What the Bank of England can do

As the Daily Telegraph said in its editorial of August 2nd, the new Governor of the Bank of England must be committed to “making the most of Brexit”, but there are clear limits as to what the Bank can actually do.

The fraction of UK goods exports going to the EU has been falling steadily over the last 20 years to about 43% in 2017/18. But goods imports from the EU to the UK have continued to rise, now approaching double our exports to them, despite the devaluation of the £ by around 20 % since the referendum.

There is a good reason for this which is nothing to do with the Bank of England’s policies. In the experience of this writer over many years, British exporters are wary of quoting their prices in foreign currencies apart from dollars, particularly when it involves haggling in a foreign language. All but the largest corporate firms actually sell to agents who have no particular goal to maximise sales of UK goods. When the £ goes down against the euro they will simply pocket the currency gain. Their customers will see the same euro price and their UK supplier will receive the same £ revenues.

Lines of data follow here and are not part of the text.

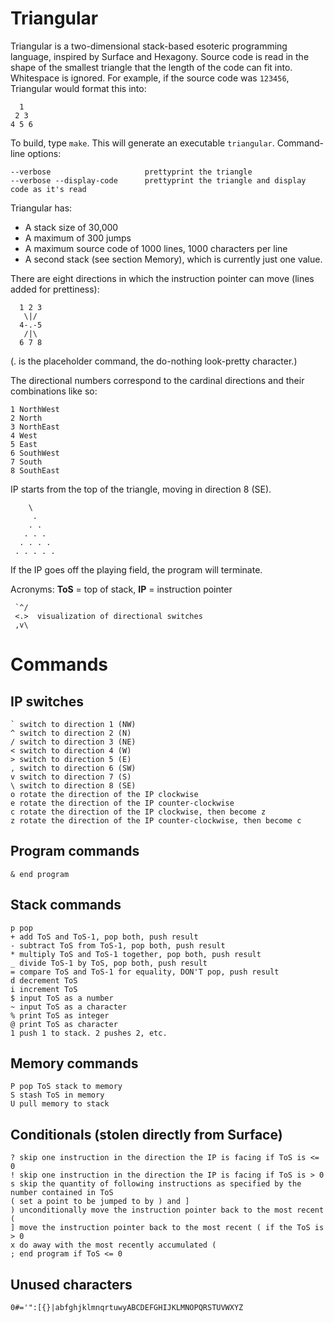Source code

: # Triangular

Triangular is a two-dimensional stack-based esoteric programming language, inspired by Surface and Hexagony.
Source code is read in the shape of the smallest triangle that the length of the code can fit into. Whitespace is ignored.
For example, if the source code was `123456`, Triangular would format this into:

      1
     2 3
    4 5 6

To build, type `make`. This will generate an executable `triangular`. Command-line options:

    --verbose                     prettyprint the triangle
    --verbose --display-code      prettyprint the triangle and display code as it's read

Triangular has:

 - A stack size of 30,000
 - A maximum of 300 jumps
 - A maximum source code of 1000 lines, 1000 characters per line
 - A second stack (see section Memory), which is currently just one value.

There are eight directions in which the instruction pointer can move (lines added for prettiness):

      1 2 3
       \|/
      4-.-5
       /|\
      6 7 8

(. is the placeholder command, the do-nothing look-pretty character.)

The directional numbers correspond to the cardinal directions and their combinations like so:

    1 NorthWest
    2 North
    3 NorthEast
    4 West
    5 East
    6 SouthWest
    7 South
    8 SouthEast

IP starts from the top of the triangle, moving in direction 8 (SE).

        \
         .
        . .
       . . .
      . . . .
     . . . . .

If the IP goes off the playing field, the program will terminate.

Acronyms: **ToS** = top of stack, **IP** = instruction pointer

     `^/
     <.>  visualization of directional switches
     ,v\

# Commands

## IP switches

    ` switch to direction 1 (NW)
    ^ switch to direction 2 (N)
    / switch to direction 3 (NE)
    < switch to direction 4 (W)
    > switch to direction 5 (E)
    , switch to direction 6 (SW)
    v switch to direction 7 (S)
    \ switch to direction 8 (SE)
    o rotate the direction of the IP clockwise
    e rotate the direction of the IP counter-clockwise
    c rotate the direction of the IP clockwise, then become z
    z rotate the direction of the IP counter-clockwise, then become c

## Program commands

    & end program

## Stack commands

    p pop
    + add ToS and ToS-1, pop both, push result
    - subtract ToS from ToS-1, pop both, push result
    * multiply ToS and ToS-1 together, pop both, push result
    _ divide ToS-1 by ToS, pop both, push result
    = compare ToS and ToS-1 for equality, DON'T pop, push result
    d decrement ToS
    i increment ToS
    $ input ToS as a number
    ~ input ToS as a character
    % print ToS as integer
    @ print ToS as character
    1 push 1 to stack. 2 pushes 2, etc.

## Memory commands

    P pop ToS stack to memory
    S stash ToS in memory
    U pull memory to stack

## Conditionals (stolen directly from Surface)

    ? skip one instruction in the direction the IP is facing if ToS is <= 0
    ! skip one instruction in the direction the IP is facing if ToS is > 0
    s skip the quantity of following instructions as specified by the number contained in ToS
    ( set a point to be jumped to by ) and ]
    ) unconditionally move the instruction pointer back to the most recent (
    ] move the instruction pointer back to the most recent ( if the ToS is > 0
    x do away with the most recently accumulated (
    ; end program if ToS <= 0

## Unused characters

    0#='":[{}|abfghjklmnqrtuwyABCDEFGHIJKLMNOPQRSTUVWXYZ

The converse does not apply. With a falling £, UK importers of EU goods come under continuous pressure from their suppliers to keep sales up by lowering margins. Where they really can’t, there is cheap finance to cushion a price rise. If the Bank of England were to order the banks to reduce the supply of unsecured loans, now approaching £4,000 for every adult in the country, British manufacturers would have a better chance of replacing imported goods in the British market.